AP reports the campaign working to overturn Idaho’s education reforms has launched a new radio advertisement calling a laptop program required under the plan an “unfunded mandate” that will require schools to spend millions of dollars they don’t have.
But the ad’s claim that the laptops are unfunded conflicts with the $2.5 million lawmakers set aside to pay for the devices this fall when they’ll go to every high school teacher. Students will start getting the laptops in 2013 under the reforms by public schools chief Tom Luna.
The fight over the three laws in Luna’s reform package is heating up with less than three months left before Idaho voters decide whether to keep or ditch the sweeping changes that limited collective bargaining, phased out teacher tenure, introduced merit pay and put more technology in the classroom while requiring students to take online classes.
The ad launched last Friday by Vote No on Propositions 1,2,3 says: “Tom Luna and the politicians in Boise are pushing Props 1, 2 and 3. Prop 3 is an unfunded mandate requiring schools spend millions of dollars they don’t have on expensive laptops that are all too easily broken by kids when they take them home.”
A strong opponent of Luna’s reforms in the Legislature, retiring Rep.
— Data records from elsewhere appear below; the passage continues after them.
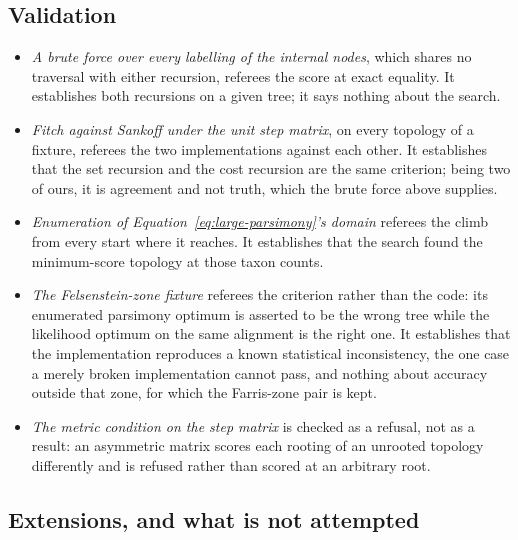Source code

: \documentclass[11pt,a4paper]{article}
\begin{document}
\subsection{Validation}
\label{sec:parsimony:validation}
\begin{itemize}
  \item \emph{A brute force over every labelling of the internal nodes},
    which shares no traversal with either recursion, referees the score at
    exact equality. It establishes both recursions on a given tree; it says
    nothing about the search.
  \item \emph{Fitch against Sankoff under the unit step matrix}, on every
    topology of a fixture, referees the two implementations against each
    other. It establishes that the set recursion and the cost recursion are the
    same criterion; being two of ours, it is agreement and not truth, which the
    brute force above supplies.
  \item \emph{Enumeration of Equation~\ref{eq:large-parsimony}'s domain}
    referees the climb from every start where it reaches. It establishes that
    the search found the minimum-score topology at those taxon counts.
  \item \emph{The Felsenstein-zone fixture} referees the criterion rather than
    the code: its enumerated parsimony optimum is asserted to be the wrong tree
    while the likelihood optimum on the same alignment is the right one. It
    establishes that the implementation reproduces a known statistical
    inconsistency, the one case a merely broken implementation cannot pass, and
    nothing about accuracy outside that zone, for which the Farris-zone pair is
    kept.
  \item \emph{The metric condition on the step matrix} is checked as a
    refusal, not as a result: an asymmetric matrix scores each rooting of an
    unrooted topology differently and is refused rather than scored at an
    arbitrary root.
\end{itemize}

\subsection{Extensions, and what is not attempted}
\label{sec:parsimony:extensions}
\end{document}
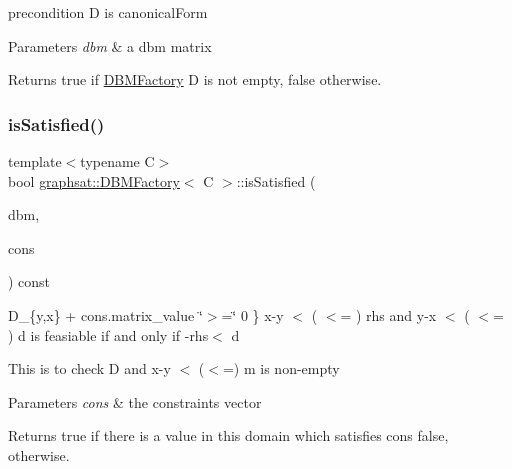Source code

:precondition D is canonical\+Form 
\begin{DoxyParams}{Parameters}
{\em dbm} & a dbm matrix\\
\hline
\end{DoxyParams}
\begin{DoxyReturn}{Returns}
true if \mbox{\hyperlink{classgraphsat_1_1_d_b_m_factory}{D\+B\+M\+Factory}} D is not empty, false otherwise. 
\end{DoxyReturn}
\mbox{\label{classgraphsat_1_1_d_b_m_factory_a764bf33011ec3346db15f065d1c66950}} 
\subsubsection{\texorpdfstring{isSatisfied()}{isSatisfied()}}
{\footnotesize\ttfamily template$<$typename C$>$ \\
bool \mbox{\hyperlink{classgraphsat_1_1_d_b_m_factory}{graphsat\+::\+D\+B\+M\+Factory}}$<$ C $>$\+::is\+Satisfied (\begin{DoxyParamCaption}\item[{const C $\ast$const}]{dbm,  }\item[{const \mbox{\hyperlink{classgraphsat_1_1_clock_constraint}{Clock\+Constraint}}$<$ C $>$ \&}]{cons }\end{DoxyParamCaption}) const\hspace{0.3cm}{\ttfamily [inline]}}

D\+\_\+\{y,x\} + cons.\+matrix\+\_\+value \char`\"{}$>$=\char`\"{} 0 \} x-\/y $<$ ( $<$= ) rhs and y-\/x $<$ ( $<$= ) d is feasiable if and only if -\/rhs$<$ d

This is to check D and x-\/y $<$ ($<$=) m is non-\/empty 
\begin{DoxyParams}{Parameters}
{\em cons} & the constraints vector\\
\hline
\end{DoxyParams}
\begin{DoxyReturn}{Returns}
true if there is a value in this domain which satisfies cons false, otherwise. 
\end{DoxyReturn}
\mbox{\label{classgraphsat_1_1_d_b_m_factory_ae8d0c336111c80f14e8ee92afd30589e}} 

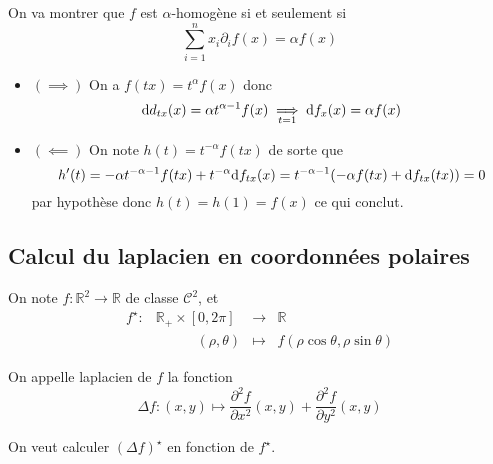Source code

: On va montrer que $f$ est $\alpha$-homogène si et seulement si \[
    \sum_{i=1}^nx_i\partial_if(x)=\alpha f(x)
\]

\begin{itemize}
    \item $(\implies)$ On a $f(tx)=t^\alpha f(x)$ donc \[
            \mathrm{d} d_{tx}(x)=\alpha t^{\alpha-1}f(x)\underset{t=1}\implies \mathrm{d} f_x(x)=\alpha f(x)
        \]
    \item $(\impliedby)$ On note $h(t)=t^{-\alpha}f(tx)$ de sorte que \[
            h'(t)=-\alpha t^{-\alpha-1}f(tx)+t^{-\alpha}\mathrm{d} f_{tx}(x)=t^{-\alpha-1}(-\alpha f(tx)+\mathrm{d} f_{tx}(tx))=0
        \] par hypothèse donc $h(t)=h(1)=f(x)$ ce qui conclut.
\end{itemize}

\subsection{Calcul du laplacien en coordonnées polaires}

On note $f:\mathbb R^2\to \mathbb R $ de classe $\mathcal C^2$, et \[
    \begin{matrix}
        f^\star :&\mathbb R_+\times [0, 2\pi]&\longrightarrow & \mathbb R \\
                 &\phantom{\mathbb R_+\times \;\;}(\rho, \theta) &\longmapsto &f(\rho\cos\theta, \rho\sin\theta)
    \end{matrix}
\]

On appelle laplacien de $f$ la fonction \[
    \Delta f: (x, y)\longmapsto \frac{\partial^2f}{\partial x^2}(x, y)+ \frac{\partial^2 f}{\partial y^2}(x, y)  
\]

On veut calculer $(\Delta f)^\star$ en fonction de $f^\star$.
Brian Cronin, is a now a strategist for the campaign working to overturn the laws with a November referendum. Cronin defended use of the term “unfunded mandate” to describe the $60 million laptop program, saying it lacks a long-term, stable funding source.
“It’s a big and expensive program. We’ve appropriated a tiny bit of money to pay for the first part of it, but we’re going to continue to raid the current programs we have to pay for something we probably don’t need and is not likely to raise student achievement,” Cronin said.
The claim that there’s no assured funding for the laptops in the future, leaving schools on the hook, is inaccurate because the reforms are now Idaho law and statutorily require funding, Luna spokeswoman Melissa McGrath said.
“The Legislature has to fund them or they have to change the law,” McGrath said.
Also, lawmakers didn’t dip into other parts of the public schools budget for the laptop money because it was new revenue, she said.
Luna’s reforms did shift $14.7 million from salaries to pay for other changes, such as increasing the minimum teacher pay, restoring salary increases for teachers furthering their education and paying for high school students to earn college credit.
The shift from salaries was one of the most debated pieces of Luna’s plan, and further deductions were eliminated with 2012 legislation, leaving lawmakers to find the money for the reforms. That initial $14.7 million withdrawal, however, wasn’t backfilled and will continue.
For his part, Cronin takes issue with a new ad from the YES for Idaho Education campaign that makes the case for the reforms, saying: “While we’ve seen some improvement in the last few years, we hit a ceiling. We could either keep banging our heads against that ceiling, or we could pass the Students Come First legislation.”
“The idea that we’ve somehow hit a ceiling and we can’t do any better is rather absurd, given the very low level of investment that we make,” Cronin said, referencing Idaho’s status among states with the lowest spending per pupil. “There are things that we can do, but they generally require greater investment.”